Dörte Knake bestätigte das: „Shambel hat mir, als er zu uns kam, schnell zu verstehen gegeben, dass unser Kaffee gut schmeckt; aber noch besser schmecken könnte. Shambel hat dann nicht mehr lockergelassen.“

Hat der Röster der „Sulebon-Kaffeerösterei“ aktuell seinen festen Platz in den Räumen des Museumscafés gefunden, scheint Dörte Knake sich schon heute mit Expansionsgedanken zu beschäftigen.
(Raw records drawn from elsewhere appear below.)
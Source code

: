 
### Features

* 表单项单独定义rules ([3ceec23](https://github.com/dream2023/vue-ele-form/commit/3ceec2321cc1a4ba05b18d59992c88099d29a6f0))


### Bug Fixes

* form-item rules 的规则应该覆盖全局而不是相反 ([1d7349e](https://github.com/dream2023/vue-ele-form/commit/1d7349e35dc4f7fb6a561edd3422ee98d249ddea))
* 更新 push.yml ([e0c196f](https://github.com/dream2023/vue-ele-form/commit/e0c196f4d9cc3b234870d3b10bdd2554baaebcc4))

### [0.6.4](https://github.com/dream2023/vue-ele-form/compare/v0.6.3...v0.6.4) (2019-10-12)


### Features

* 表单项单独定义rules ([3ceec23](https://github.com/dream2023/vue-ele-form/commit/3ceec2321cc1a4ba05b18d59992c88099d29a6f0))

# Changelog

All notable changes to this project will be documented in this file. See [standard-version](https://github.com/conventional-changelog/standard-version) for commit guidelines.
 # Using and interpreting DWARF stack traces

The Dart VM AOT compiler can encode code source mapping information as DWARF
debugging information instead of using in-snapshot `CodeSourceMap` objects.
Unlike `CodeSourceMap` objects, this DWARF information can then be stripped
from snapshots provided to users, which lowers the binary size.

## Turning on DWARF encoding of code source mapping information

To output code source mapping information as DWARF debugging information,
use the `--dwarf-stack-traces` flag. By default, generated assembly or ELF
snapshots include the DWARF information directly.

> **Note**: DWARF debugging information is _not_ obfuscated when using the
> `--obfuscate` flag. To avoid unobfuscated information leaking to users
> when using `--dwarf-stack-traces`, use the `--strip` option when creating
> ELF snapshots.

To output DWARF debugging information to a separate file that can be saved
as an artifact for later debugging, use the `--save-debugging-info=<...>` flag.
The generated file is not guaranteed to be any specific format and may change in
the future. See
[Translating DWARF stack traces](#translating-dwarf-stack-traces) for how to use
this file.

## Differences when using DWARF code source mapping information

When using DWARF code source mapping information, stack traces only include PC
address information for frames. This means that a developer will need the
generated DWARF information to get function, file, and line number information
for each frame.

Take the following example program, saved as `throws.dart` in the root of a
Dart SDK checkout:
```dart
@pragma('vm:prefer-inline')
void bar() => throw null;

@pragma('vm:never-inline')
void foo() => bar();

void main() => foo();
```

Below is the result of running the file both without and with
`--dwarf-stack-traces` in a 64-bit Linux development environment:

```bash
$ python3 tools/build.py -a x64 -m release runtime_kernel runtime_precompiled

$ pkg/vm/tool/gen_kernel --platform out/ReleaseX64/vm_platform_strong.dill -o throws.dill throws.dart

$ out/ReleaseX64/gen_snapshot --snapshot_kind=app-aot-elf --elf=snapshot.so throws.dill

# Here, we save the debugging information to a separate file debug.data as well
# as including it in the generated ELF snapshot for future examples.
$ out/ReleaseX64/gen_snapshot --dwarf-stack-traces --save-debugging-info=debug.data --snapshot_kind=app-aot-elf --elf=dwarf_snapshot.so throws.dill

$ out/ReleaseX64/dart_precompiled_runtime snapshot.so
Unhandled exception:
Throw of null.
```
Knake mit Blick auf die sich an das Museumscafé anschließende Scheune, die noch bis Ende kommenden Jahres vom Heimatverein genutzt wird: „Vielleicht bekommen wir so wieder Leben in die Räume.“

Dem Nechtelser Landwirt Henry Siemering bot sie noch am Samstagmorgen eine Kooperation an. Zum „Einstieg“ überreichte sie dem Landwirt eine Kaffeepflanze. „Meine Beteiligung für unsere eigene Plantage“, sagte Knake.